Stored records
Start of Block
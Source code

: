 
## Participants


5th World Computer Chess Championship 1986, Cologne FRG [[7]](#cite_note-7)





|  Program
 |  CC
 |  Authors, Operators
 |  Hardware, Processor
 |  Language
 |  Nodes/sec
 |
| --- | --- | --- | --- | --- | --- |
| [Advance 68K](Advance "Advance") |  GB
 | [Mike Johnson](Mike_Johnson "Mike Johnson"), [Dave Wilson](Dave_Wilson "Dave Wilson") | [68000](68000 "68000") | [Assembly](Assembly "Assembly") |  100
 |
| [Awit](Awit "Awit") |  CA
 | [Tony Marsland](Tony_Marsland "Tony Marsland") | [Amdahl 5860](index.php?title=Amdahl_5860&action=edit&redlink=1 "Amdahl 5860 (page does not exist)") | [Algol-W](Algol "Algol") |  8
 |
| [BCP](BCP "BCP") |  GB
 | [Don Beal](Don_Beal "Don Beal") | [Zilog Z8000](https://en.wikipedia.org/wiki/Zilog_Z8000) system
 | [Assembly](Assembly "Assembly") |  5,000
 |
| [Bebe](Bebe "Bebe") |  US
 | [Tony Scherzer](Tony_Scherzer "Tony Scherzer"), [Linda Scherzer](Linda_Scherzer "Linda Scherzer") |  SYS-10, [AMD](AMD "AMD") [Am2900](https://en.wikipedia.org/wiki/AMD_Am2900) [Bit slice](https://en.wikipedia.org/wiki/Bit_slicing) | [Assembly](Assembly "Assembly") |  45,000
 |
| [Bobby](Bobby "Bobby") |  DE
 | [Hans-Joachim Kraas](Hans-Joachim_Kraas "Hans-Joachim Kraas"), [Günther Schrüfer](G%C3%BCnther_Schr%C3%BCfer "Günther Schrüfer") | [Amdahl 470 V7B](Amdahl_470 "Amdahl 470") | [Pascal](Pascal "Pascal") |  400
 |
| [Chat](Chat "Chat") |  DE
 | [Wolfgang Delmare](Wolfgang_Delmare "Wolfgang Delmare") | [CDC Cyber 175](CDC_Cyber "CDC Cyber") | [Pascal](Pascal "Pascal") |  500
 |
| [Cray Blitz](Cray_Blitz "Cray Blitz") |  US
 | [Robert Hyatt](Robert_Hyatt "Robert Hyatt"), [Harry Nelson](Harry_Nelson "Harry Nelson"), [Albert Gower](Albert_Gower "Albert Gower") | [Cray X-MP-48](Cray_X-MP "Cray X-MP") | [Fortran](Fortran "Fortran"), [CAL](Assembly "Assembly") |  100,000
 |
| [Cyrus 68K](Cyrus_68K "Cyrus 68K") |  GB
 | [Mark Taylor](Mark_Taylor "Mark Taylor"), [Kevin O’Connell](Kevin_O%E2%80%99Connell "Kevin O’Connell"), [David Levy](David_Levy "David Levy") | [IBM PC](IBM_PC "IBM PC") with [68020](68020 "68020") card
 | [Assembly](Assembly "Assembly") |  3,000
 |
End of Block
### [WORK REQUIRED]
Pull every line that holds the string "Tony" out of the records.

### [ANSWER TO THE EXERCISE]
 | [Tony Marsland](Tony_Marsland "Tony Marsland") | [Amdahl 5860](index.php?title=Amdahl_5860&action=edit&redlink=1 "Amdahl 5860 (page does not exist)") | [Algol-W](Algol "Algol") |  8
 | [Tony Scherzer](Tony_Scherzer "Tony Scherzer"), [Linda Scherzer](Linda_Scherzer "Linda Scherzer") |  SYS-10, [AMD](AMD "AMD") [Am2900](https://en.wikipedia.org/wiki/AMD_Am2900) [Bit slice](https://en.wikipedia.org/wiki/Bit_slicing) | [Assembly](Assembly "Assembly") |  45,000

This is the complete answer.